I quite honestly don't recall how I even came upon this series. I wasn't recommended that I watch it by another forumgoer, I didn't see it on my suggestions on my MAL page, and I didn't watch a lick of it on YouTube. One thing I do know is this: I'm certainly glad I came upon it. Because not only is Shiki one of my favorite anime series of all time, but it's probably my favorite of all time when it comes to the horror genre.


The story for Shiki takes place in a Hinamizawa-esque village where everyone and their brother knows their neighbor and they know everything and anything going on around the village (for the most part) because, well, there's not really much else to do. However, this all changes when a mysterious family called the Kirishikis move into the massive house overlooking the village without much warning. For the first half of the series, I will be honest, I trudged through it like an average Joe trying to get his taxes done so the IRS doesn't audit him. That being that the first half of the series has a VERY slow pace. You could find faster pacing with a quadriplegic trying to finish a 5K marathon than the first half of the series. However, I will say this: when the second half of the series DOES come, it's like getting hit with a train. It will also bring light to a question that I and many other viewers have asked about the plot of this series: who exactly are the monsters in this series? Also, a little thing I'd like to tack onto the review here before I move onto the next section: the OVAs in the later half of the series are not necessary, but I would highly recommend them as they help you get more emotionally invested in some of the characters if you didn't.


The characters, for the most part, aren't really memorable. I mean, they aren't bad per-say, just that none of them are really worthy of mention. In my opinion, the reason for this is because, for the first half of the series, the story is told from the perspective of three individuals: a group of teenagers trying to live a normal life, a doctor who is trying to figure out the meaning behind the mysterious deaths, and the young priest who has contact with the Kirishikis throughout the first half. And because of this, the focus keeps shifting from one individual to another, not give enough time to get 100% invested in one particular character. So really, the characters don't necessarily get a pass, nor do they get a fail.

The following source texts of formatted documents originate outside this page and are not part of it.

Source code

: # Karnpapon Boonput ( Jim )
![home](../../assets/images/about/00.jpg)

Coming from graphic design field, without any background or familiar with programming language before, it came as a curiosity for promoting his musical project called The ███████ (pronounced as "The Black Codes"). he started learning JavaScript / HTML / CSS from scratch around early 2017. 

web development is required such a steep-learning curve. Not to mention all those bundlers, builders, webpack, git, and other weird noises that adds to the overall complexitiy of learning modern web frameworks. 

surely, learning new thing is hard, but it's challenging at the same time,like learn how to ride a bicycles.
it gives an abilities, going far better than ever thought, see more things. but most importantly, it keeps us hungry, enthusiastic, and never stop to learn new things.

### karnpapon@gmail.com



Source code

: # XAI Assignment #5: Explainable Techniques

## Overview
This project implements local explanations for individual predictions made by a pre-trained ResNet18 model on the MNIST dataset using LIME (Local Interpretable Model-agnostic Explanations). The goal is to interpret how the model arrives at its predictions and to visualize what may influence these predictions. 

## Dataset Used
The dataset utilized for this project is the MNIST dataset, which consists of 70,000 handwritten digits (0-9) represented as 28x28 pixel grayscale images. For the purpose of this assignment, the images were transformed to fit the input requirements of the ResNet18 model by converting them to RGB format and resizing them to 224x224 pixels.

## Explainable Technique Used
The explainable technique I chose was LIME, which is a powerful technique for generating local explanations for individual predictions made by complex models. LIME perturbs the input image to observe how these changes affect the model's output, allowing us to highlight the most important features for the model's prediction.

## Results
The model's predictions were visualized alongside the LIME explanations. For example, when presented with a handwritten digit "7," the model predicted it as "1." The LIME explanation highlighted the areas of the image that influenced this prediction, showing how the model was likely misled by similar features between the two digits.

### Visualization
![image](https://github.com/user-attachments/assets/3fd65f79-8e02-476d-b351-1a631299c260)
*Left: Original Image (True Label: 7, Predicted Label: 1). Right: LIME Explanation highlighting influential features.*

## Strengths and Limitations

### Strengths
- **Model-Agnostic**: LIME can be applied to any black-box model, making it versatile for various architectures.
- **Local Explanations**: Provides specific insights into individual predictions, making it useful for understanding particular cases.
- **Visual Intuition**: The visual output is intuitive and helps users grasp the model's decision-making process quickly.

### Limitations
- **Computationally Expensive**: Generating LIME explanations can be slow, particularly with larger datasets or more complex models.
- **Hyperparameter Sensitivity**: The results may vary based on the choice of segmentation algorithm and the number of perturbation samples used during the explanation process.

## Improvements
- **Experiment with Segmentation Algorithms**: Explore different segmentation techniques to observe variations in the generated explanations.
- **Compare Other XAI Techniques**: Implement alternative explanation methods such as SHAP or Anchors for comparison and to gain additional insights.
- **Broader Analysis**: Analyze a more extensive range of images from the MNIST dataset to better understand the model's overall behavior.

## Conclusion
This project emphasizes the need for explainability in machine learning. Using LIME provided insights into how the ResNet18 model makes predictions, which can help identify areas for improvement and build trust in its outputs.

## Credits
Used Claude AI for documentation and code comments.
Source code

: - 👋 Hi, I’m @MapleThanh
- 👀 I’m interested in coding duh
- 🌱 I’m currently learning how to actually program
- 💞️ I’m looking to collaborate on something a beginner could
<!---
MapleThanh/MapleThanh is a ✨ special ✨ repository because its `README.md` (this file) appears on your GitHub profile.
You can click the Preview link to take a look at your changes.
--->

Like the first half of the series, the artwork may be a slight bit of a turnoff for the viewer. I myself was a fair bit disinterested in some of the art for the series, specifically the hairstyles and colors for the grand majority of the characters being as bizarre as can be. It's certainly not the more bizarre I've seen in an anime production, but it's up there. I will, however, give positive mention to some of the facial expressions made by the characters during the more dramatic moments of the series and the detail made towards the eyes of the characters. But aside from that, I quite liked the artwork. In some cases, I feel like the animators wanted to leave some scenes to the imaginations of the viewer, something that I think they did much better as compared to series like Higurashi and Corpse Party.


The soundtrack for the series wasn't something that would be eligible for a Grammy or Oscar award, but I did feel that the music for the series was pretty well composed, especially during scenes in which multiple chills ran up your spine.

As for the voice acting, I decided to watch the dubbed audio for Shiki because...well, I had the option. Being from Funimation, I wasn't surprised at all by the level of quality in the dubbing of the series. Out of all the voice actors, I would probably give the biggest mention to Jerry Jewel for his portrayal of the main character of the series and Cherami Leigh for the portrayal of Sunako. So, if you are a fan of dubs, by all means, give it a watch. It'll be worth your time.


As I said near the beginning of this review, the biggest pullback of this series would be the pacing of the first half. And normally I wouldn't recommend you to watch something like this and to invest so much time just to get to the "better" half, but I'll make an exception this time. In my opinion, Shiki was certainly worth trudging through and I hope that you will feel the same way.